WORK TO BE COMPLETED —
Check every line below for the string "belajar", and copy the lines that contain it.

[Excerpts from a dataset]
##############################
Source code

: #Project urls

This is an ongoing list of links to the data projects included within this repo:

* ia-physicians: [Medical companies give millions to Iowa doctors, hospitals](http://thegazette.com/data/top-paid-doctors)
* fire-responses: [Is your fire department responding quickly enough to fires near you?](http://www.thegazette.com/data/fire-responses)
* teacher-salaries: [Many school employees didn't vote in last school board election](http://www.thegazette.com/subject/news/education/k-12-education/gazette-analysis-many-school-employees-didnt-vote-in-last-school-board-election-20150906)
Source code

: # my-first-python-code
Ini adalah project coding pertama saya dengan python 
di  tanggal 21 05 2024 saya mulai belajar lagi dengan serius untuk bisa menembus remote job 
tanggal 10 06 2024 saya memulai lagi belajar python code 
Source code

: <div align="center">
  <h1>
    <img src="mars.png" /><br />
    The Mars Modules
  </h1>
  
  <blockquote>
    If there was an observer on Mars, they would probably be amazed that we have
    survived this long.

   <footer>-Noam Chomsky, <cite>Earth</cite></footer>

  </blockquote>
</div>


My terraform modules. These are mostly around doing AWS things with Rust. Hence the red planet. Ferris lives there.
##############################
SOLUTION BELOW —
di  tanggal 21 05 2024 saya mulai belajar lagi dengan serius untuk bisa menembus remote job 
tanggal 10 06 2024 saya memulai lagi belajar python code 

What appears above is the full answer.